踊れ、愛より痛いほうへ

26件の記録
- n@n2025年7月5日読み終わった詩のセンスが小説に綺麗に反映されてる。 繰り返しされる言葉の並びが連繫して意味をなすことで物語が進み、文学になってる。随所で使われる情景描写も独特で癖になった。 以下ネタバレ 始まりと終わりのシーンはバレエではパンシェというらしい。 そして、この話は主人公がなぜあの時あの場所で踊ったのか?という話をずっとしてくれる話。 解釈としては、わたしからアンノが大切にしてきたものへの弔いです。 配達員の仕事を辞めた時に、自分だけいい思いをするようになる人間にはなりたくない、と思った。それは幼い頃からの母からの過剰な愛情というエゴに対する拒否反応からだったんだと思う。結局、友達や恋人といった付き合いの中であーちゃんと出会って、違う愛の形質を知って、救われる結末に進むと思いきや、最後はいつもの理不尽さに葬られてしまう。アンノはたくさんの犠牲を産んでしまったことを抱えて、踊ることを選んだんじゃないだろうか。 個人的に1番好きなセリフは「逆だろ」でした。
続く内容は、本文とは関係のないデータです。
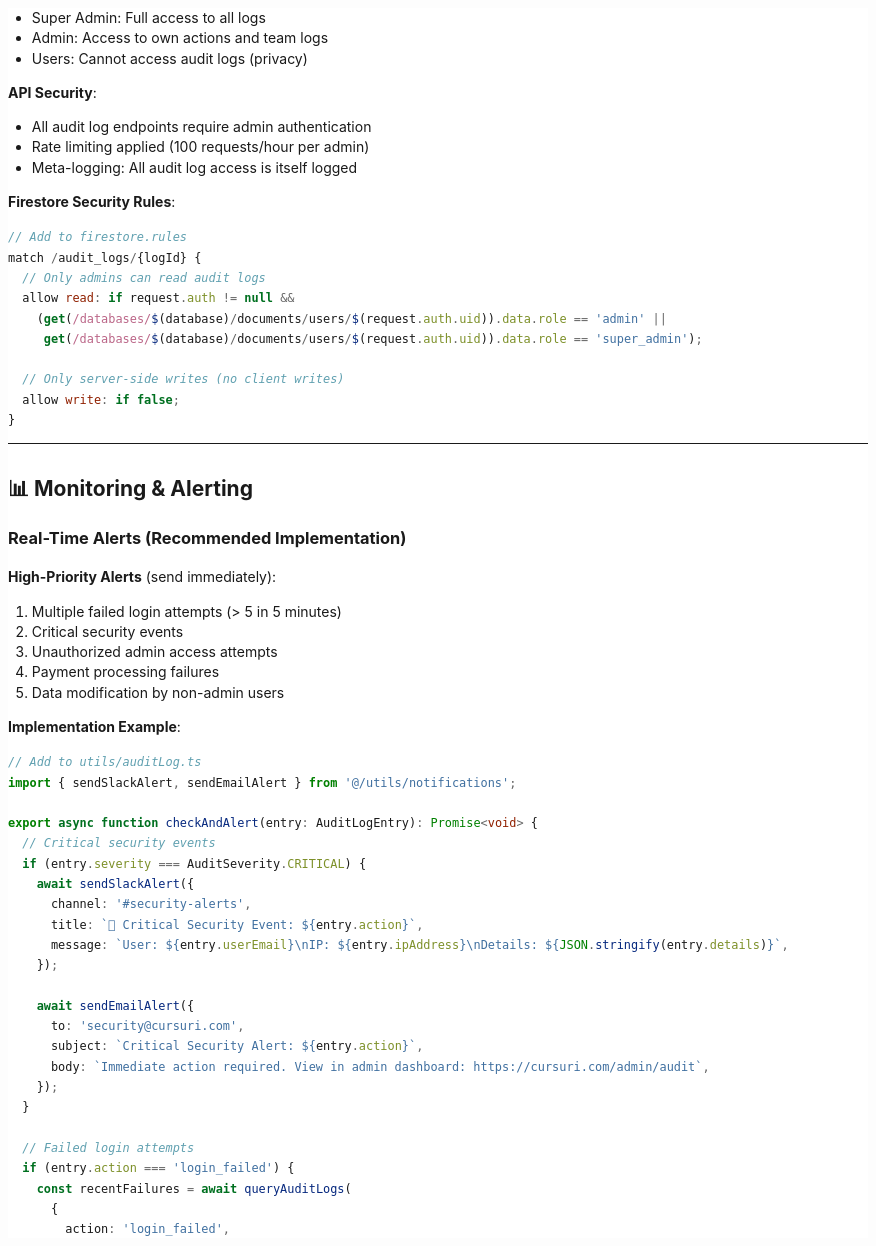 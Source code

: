 - Super Admin: Full access to all logs
- Admin: Access to own actions and team logs
- Users: Cannot access audit logs (privacy)

**API Security**:

- All audit log endpoints require admin authentication
- Rate limiting applied (100 requests/hour per admin)
- Meta-logging: All audit log access is itself logged

**Firestore Security Rules**:

```javascript
// Add to firestore.rules
match /audit_logs/{logId} {
  // Only admins can read audit logs
  allow read: if request.auth != null &&
    (get(/databases/$(database)/documents/users/$(request.auth.uid)).data.role == 'admin' ||
     get(/databases/$(database)/documents/users/$(request.auth.uid)).data.role == 'super_admin');

  // Only server-side writes (no client writes)
  allow write: if false;
}
```

---

## 📊 Monitoring & Alerting

### Real-Time Alerts (Recommended Implementation)

**High-Priority Alerts** (send immediately):

1. Multiple failed login attempts (> 5 in 5 minutes)
2. Critical security events
3. Unauthorized admin access attempts
4. Payment processing failures
5. Data modification by non-admin users

**Implementation Example**:

```typescript
// Add to utils/auditLog.ts
import { sendSlackAlert, sendEmailAlert } from '@/utils/notifications';

export async function checkAndAlert(entry: AuditLogEntry): Promise<void> {
  // Critical security events
  if (entry.severity === AuditSeverity.CRITICAL) {
    await sendSlackAlert({
      channel: '#security-alerts',
      title: `🚨 Critical Security Event: ${entry.action}`,
      message: `User: ${entry.userEmail}\nIP: ${entry.ipAddress}\nDetails: ${JSON.stringify(entry.details)}`,
    });

    await sendEmailAlert({
      to: 'security@cursuri.com',
      subject: `Critical Security Alert: ${entry.action}`,
      body: `Immediate action required. View in admin dashboard: https://cursuri.com/admin/audit`,
    });
  }

  // Failed login attempts
  if (entry.action === 'login_failed') {
    const recentFailures = await queryAuditLogs(
      {
        action: 'login_failed',
``` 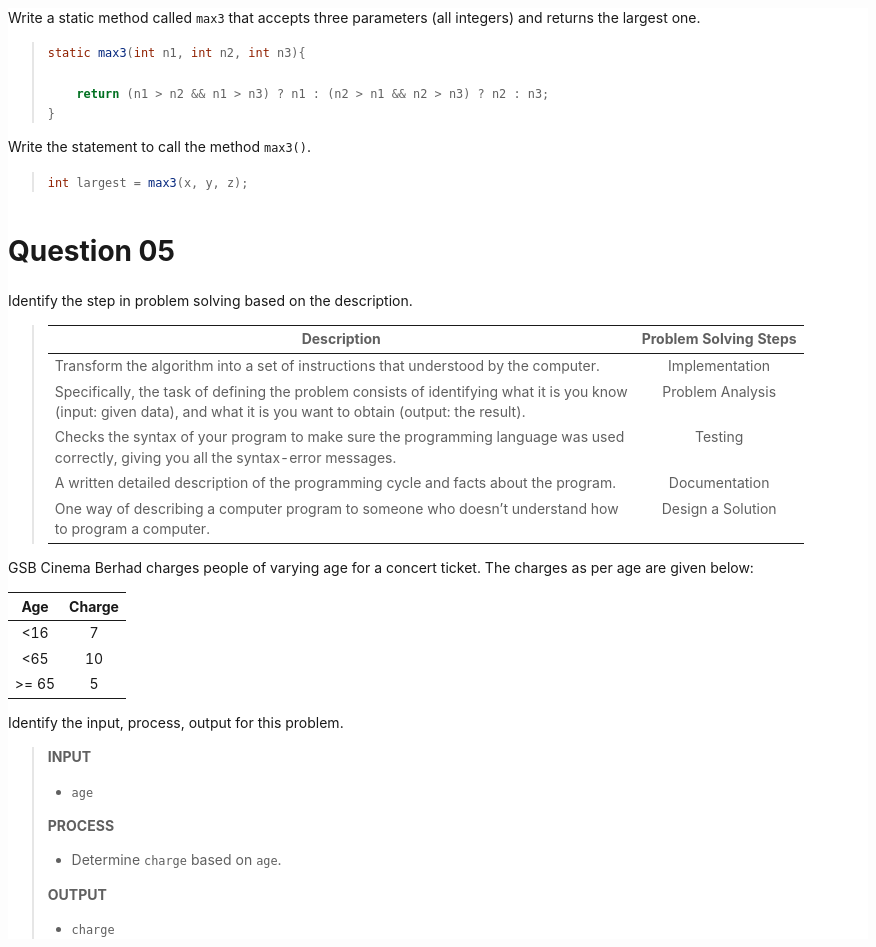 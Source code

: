 Write a static method called `max3` that accepts three parameters (all integers) and returns the largest one.

> ```java
> static max3(int n1, int n2, int n3){
> 
>     return (n1 > n2 && n1 > n3) ? n1 : (n2 > n1 && n2 > n3) ? n2 : n3;
> }
> ```

Write the statement to call the method `max3()`.

> ```java
> int largest = max3(x, y, z);
> ```

# **Question 05**

Identify the step in problem solving based on the description.

> | Description | Problem Solving Steps |
> | --- | :---: |
> | Transform the algorithm into a set of instructions that understood by the computer. | Implementation |
> | Specifically, the task of defining the problem consists of identifying what it is you know<br>(input: given data), and what it is you want to obtain (output: the result). | Problem Analysis |
> | Checks the syntax of your program to make sure the programming language was used<br>correctly, giving you all the syntax-error messages. | Testing |
> | A written detailed description of the programming cycle and facts about the program. | Documentation |
> | One way of describing a computer program to someone who doesn’t understand how<br>to program a computer. | Design a Solution |

GSB Cinema Berhad charges people of varying age for a concert ticket. The charges as per age are given below:

| Age | Charge |
| :---: | :---: |
| <16 | 7 |
| <65 | 10 |
| >= 65 | 5 |

Identify the input, process, output for this problem.

> **INPUT**
> 
> * `age`
> 
> **PROCESS**
> 
> * Determine `charge` based on `age`.
> 
> **OUTPUT**
> 
> * `charge`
- 7235@_7_2_3_5_2025年7月3日読み終わった愛はいいものであるとか、家族だからわかりあえるとか、当たり前のようにいいものとされている事柄に対するアンノの純粋でありひねてもいる眼差しが、ひとびと(読者)が抱えているそんなわけないじゃんを言語化してくれているようにおもう。愛するということは愛するもの以外を愛さないこと、という考えかたにどきっとした。おとむらいの場面がとてもすき。
- yt@yt2025年7月2日読み終わった「ねえ、それじゃ美しくないわ」(p6) 自由に踊るということと。 「誰かが握っている手に力をこめると、握られたほうはかならず握りかえした」(p18) 自由に生きるということ。 家族でも離れてていいし、好きじゃない他人と一緒にいてもいい。 「けれどすべての動きはつぎの動きを呼んだ」(p80) 踊るように、連鎖する動きに身を任せて生きたい。 そして、わたしもメッセージを焼きイモしたい。
- 結@yi_books2025年7月2日読み終わったどうしようもできない怒りと後悔、自分を潜在的に責め続け、だからこそ愛を受け取ることに抵抗があるのかなと思いを馳せた。それが懺悔であるかのように。 "無音の唇を薄く開いたまま、アンノは手のひらを広げ、母の手のすぐ下を何度も叩いた。何度目かに手が生地にふれた瞬間、吸いつくようにつかまえられた。"
- ブックスエコーロケーション@books-echolocation2025年6月28日新刊入荷@ ブックスエコーロケーションブックスエコーロケーション、6月28日(土)オープンしております。19時まで。ご来店お待ちしております。 向坂くじら『踊れ、愛より痛いほうへ』河出書房新社 来たる7月16日に決まる第173回芥川賞候補作が、サイン本で入荷しました。 幼い頃から納得できないことがあると「割れる」アンノは、かつて母のおなかにいたはずの「妹」が自分のせいでいなくなったことを知り、衝撃を受ける。高校生になったアンノは、恋愛を疑い、家庭を拒否して、家の庭にテントを建てて暮らし始めるが――。 #向坂くじら #踊れ愛より痛いほうへ #河出書房新社 #サイン本 #信州 #長野県松本市 #松本市 #本屋 #書店 #古本屋 #ブックスエコーロケーション
- はぐらうり@hagurauri-books2025年6月24日読み終わった芥川賞候補。文藝で読了。 純文学だなあと思う。向坂さんの小説は、カテゴライズするのが難しい。いや、ふさわしいものがあるんだろうけれど、まだ言語化できない。幼い頃のちょっとした感覚を、ずっと覚えているような小説家。 自分の理解を超える出来事があると、「割れる」。人とは違う、そういった体験。自分の似たような経験だと、自分をかわいそうだと思うと左の薬指がジンジンする、というものがあった。30歳くらいでなくなった。 思春期とはまた違う、若さならではの体験が読めるのはこの著者だけのような気がする。面白かった。